Data items
*** Begin section ***
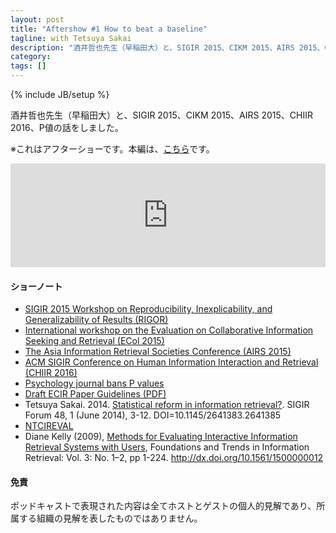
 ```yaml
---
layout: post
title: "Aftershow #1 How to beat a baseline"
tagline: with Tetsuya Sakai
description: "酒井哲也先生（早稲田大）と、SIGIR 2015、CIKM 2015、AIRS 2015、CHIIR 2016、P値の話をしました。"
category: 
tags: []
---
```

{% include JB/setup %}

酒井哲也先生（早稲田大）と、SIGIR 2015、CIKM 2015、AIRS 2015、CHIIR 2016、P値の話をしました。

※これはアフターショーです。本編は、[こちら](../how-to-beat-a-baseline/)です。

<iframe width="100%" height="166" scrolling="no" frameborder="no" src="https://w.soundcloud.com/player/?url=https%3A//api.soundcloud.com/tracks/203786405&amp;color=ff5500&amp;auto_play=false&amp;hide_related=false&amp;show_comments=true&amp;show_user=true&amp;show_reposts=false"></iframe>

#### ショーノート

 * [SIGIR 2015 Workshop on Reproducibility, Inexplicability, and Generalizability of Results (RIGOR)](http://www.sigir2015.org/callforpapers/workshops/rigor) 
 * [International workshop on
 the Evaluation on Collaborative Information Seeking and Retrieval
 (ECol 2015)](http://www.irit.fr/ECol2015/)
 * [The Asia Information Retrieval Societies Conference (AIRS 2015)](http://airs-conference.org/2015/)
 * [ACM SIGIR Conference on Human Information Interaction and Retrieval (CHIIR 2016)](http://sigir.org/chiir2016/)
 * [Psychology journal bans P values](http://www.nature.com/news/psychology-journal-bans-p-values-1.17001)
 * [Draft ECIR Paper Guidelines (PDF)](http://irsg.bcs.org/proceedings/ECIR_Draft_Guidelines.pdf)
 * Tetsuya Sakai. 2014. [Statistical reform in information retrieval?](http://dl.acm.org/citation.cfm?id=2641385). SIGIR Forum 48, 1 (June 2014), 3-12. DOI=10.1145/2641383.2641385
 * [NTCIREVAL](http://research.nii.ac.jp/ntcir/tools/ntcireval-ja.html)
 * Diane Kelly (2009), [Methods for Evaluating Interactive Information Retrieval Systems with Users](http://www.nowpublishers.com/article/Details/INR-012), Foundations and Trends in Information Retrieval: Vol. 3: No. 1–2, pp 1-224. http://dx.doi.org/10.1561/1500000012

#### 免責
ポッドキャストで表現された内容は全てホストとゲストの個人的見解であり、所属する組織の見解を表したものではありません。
*** End section ***
*** Begin section ***
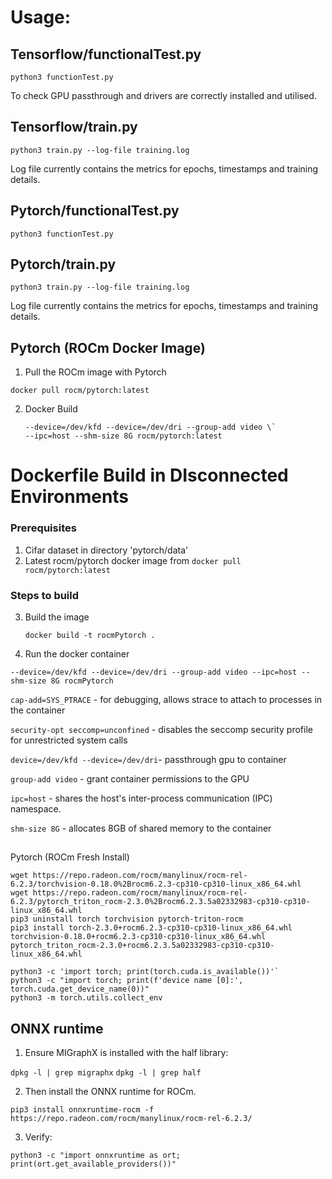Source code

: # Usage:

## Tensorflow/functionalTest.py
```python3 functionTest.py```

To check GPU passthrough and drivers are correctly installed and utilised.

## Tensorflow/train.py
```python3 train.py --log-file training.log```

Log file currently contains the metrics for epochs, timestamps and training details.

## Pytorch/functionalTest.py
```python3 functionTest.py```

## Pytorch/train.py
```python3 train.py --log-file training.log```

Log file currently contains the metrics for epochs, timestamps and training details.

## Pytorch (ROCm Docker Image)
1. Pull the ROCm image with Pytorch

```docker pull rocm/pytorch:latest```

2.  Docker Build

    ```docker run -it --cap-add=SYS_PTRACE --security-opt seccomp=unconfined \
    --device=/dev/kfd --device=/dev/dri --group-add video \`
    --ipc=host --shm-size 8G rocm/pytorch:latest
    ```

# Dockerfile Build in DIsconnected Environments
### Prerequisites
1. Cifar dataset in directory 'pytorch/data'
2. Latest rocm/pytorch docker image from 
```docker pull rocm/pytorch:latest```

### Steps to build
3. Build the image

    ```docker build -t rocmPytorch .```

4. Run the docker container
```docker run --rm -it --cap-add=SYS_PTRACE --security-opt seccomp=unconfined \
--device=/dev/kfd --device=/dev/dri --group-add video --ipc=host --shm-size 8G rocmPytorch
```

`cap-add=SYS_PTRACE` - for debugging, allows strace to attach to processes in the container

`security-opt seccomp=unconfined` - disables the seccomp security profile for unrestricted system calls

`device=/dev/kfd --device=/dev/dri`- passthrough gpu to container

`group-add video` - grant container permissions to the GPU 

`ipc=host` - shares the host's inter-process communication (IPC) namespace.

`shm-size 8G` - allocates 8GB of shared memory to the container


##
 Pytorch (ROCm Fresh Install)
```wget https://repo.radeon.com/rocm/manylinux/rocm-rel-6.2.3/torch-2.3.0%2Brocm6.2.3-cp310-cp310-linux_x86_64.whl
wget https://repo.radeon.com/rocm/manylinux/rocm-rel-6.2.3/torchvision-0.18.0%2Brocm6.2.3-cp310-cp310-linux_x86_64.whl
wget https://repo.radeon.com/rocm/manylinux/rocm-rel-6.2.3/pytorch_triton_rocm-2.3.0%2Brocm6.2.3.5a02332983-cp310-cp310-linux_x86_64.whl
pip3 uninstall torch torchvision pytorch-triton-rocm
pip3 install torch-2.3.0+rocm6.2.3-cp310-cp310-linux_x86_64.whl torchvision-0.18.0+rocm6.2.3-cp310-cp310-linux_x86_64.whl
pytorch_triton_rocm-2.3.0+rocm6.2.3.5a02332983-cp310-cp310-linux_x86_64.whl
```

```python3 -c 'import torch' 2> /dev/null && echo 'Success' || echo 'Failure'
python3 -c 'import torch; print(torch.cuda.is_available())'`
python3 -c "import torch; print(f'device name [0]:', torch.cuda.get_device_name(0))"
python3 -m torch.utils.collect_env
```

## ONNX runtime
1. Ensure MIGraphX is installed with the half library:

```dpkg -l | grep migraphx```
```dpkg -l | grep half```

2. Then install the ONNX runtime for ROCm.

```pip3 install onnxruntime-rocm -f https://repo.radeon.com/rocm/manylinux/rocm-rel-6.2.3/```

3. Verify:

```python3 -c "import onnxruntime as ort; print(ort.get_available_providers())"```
*** End section ***
*** Begin section ***
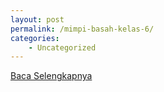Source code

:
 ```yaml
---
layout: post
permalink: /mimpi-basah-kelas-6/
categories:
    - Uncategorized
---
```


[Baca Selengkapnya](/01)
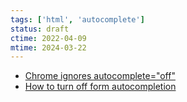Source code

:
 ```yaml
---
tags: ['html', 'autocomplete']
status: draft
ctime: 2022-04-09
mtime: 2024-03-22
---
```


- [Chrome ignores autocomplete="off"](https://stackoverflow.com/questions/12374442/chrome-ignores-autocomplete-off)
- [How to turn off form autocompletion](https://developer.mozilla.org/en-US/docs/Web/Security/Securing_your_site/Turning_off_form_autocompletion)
*** End section ***
* Work required *
The lines to return are those in the entries above that include "SIGIR".

* Solution to this problem *
description: "酒井哲也先生（早稲田大）と、SIGIR 2015、CIKM 2015、AIRS 2015、CHIIR 2016、P値の話をしました。"
酒井哲也先生（早稲田大）と、SIGIR 2015、CIKM 2015、AIRS 2015、CHIIR 2016、P値の話をしました。
 * [SIGIR 2015 Workshop on Reproducibility, Inexplicability, and Generalizability of Results (RIGOR)](http://www.sigir2015.org/callforpapers/workshops/rigor) 
 * [ACM SIGIR Conference on Human Information Interaction and Retrieval (CHIIR 2016)](http://sigir.org/chiir2016/)
 * Tetsuya Sakai. 2014. [Statistical reform in information retrieval?](http://dl.acm.org/citation.cfm?id=2641385). SIGIR Forum 48, 1 (June 2014), 3-12. DOI=10.1145/2641383.2641385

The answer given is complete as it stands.